> [WHAT THE TASK REQUIRES]: Please report every line of the listing below that has the word "ldots" in it.

> [DATA UNDER STUDY]:
═══

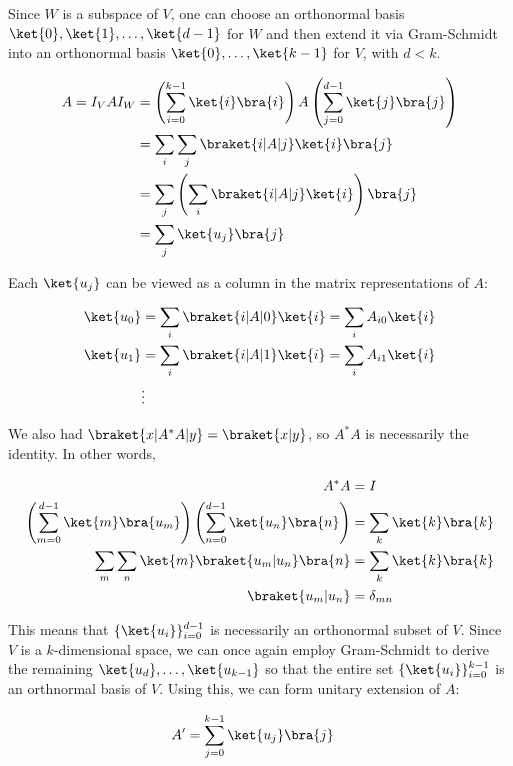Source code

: \par Since $W$ is a subspace of $V$, one can choose an orthonormal basis
$\ket{0}, \ket{1}, \ldots, \ket{d-1}$ for $W$ and then extend it via
Gram-Schmidt into an orthonormal basis $\ket{0}, \ldots, \ket{k-1}$ for $V$,
with $d < k$.

\begin{align}
A = I_V A I_W &= \left( \sum_{i = 0}^{k - 1}{\ket{i} \bra{i}} \right) A \left(
\sum_{j = 0}^{d - 1}{\ket{j} \bra{j}} \right) \\
&= \sum_i{\sum_j{\braket{i|A|j} \ket{i} \bra{j}}} \\
&= \sum_j{\left( \sum_i{\braket{i|A|j} \ket{i}} \right) \bra{j}} \\
&= \sum_j{\ket{u_j} \bra{j}}
\end{align}

\par Each $\ket{u_j}$ can be viewed as a column in the matrix representations of
$A$:

\begin{align*}
\ket{u_0} &= \sum_i{\braket{i|A|0} \ket{i}} = \sum_i{A_{i0} \ket{i}} \\
\ket{u_1} &= \sum_i{\braket{i|A|1} \ket{i}} = \sum_i{A_{i1} \ket{i}} \\
&\vdots
\end{align*}

\par We also had $\braket{x|A^* A|y} = \braket{x|y}$, so $A^* A$ is necessarily
the identity. In other words,

\begin{align}
A^* A &= I \\
\left( \sum_{m = 0}^{d - 1}{\ket{m} \bra{u_m}} \right) \left( \sum_{n = 0}^{d -
1}{\ket{u_n} \bra{n}} \right) &= \sum_k{\ket{k} \bra{k}} \\
\sum_m{\sum_n{\ket{m} \braket{u_m|u_n} \bra{n}}} &= \sum_k{\ket{k} \bra{k}} \\
\braket{u_m|u_n} &= \delta_{mn}
\end{align}

This means that $\{\ket{u_i}\}_{i = 0}^{d - 1}$ is necessarily an orthonormal
subset of $V$. Since $V$ is a $k$-dimensional space, we can once again employ
Gram-Schmidt to derive the remaining $\ket{u_d}, \ldots, \ket{u_{k-1}}$ so that
the entire set $\{\ket{u_i}\}_{i = 0}^{k - 1}$ is an orthnormal basis of $V$.
Using this, we can form unitary extension of $A$:

\begin{align}
A' &= \sum_{j = 0}^{k - 1}{\ket{u_j} \bra{j}}
\end{align}
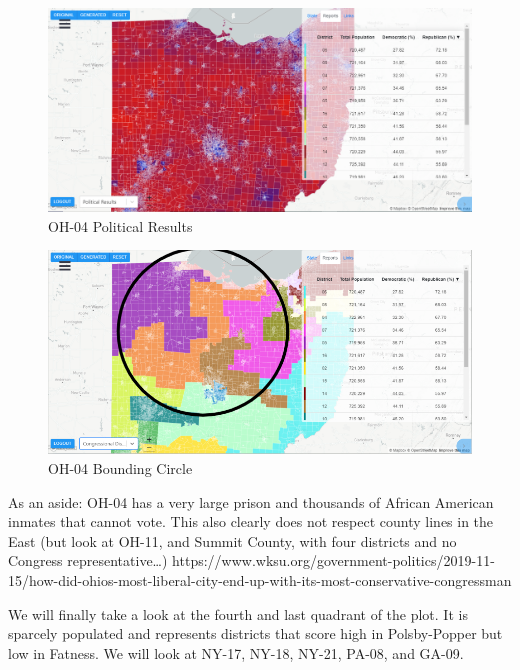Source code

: \documentclass[letterpaper]{article}
\begin{document}
\begin{figure}[H]
	\includegraphics[width=\linewidth]{./figures/OH-04-SurroundingArea.png}
	\caption{OH-04 Political Results}
	\label{fig:oh04political}
\end{figure}

\begin{figure}[H]
	\includegraphics[width=\linewidth]{./figures/OH-04-BoundingCircle.png}
	\caption{OH-04 Bounding Circle}
	\label{fig:oh04boundingCircle}
\end{figure}


As an aside: OH-04 has a very large prison and thousands of African American inmates that cannot vote. This also clearly does not respect county lines in the East (but look at OH-11, and Summit County, with four districts and no Congress representative…)
https://www.wksu.org/government-politics/2019-11-15/how-did-ohios-most-liberal-city-end-up-with-its-most-conservative-congressman

We will finally take a look at the fourth and last quadrant of the plot. It is sparcely populated and represents districts that score high in Polsby-Popper but low in Fatness. We will look at NY-17, NY-18, NY-21, PA-08, and GA-09.
\end{document}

═══

> [WRITTEN ANSWER]:
$\ket{0}, \ket{1}, \ldots, \ket{d-1}$ for $W$ and then extend it via
Gram-Schmidt into an orthonormal basis $\ket{0}, \ldots, \ket{k-1}$ for $V$,
Gram-Schmidt to derive the remaining $\ket{u_d}, \ldots, \ket{u_{k-1}}$ so that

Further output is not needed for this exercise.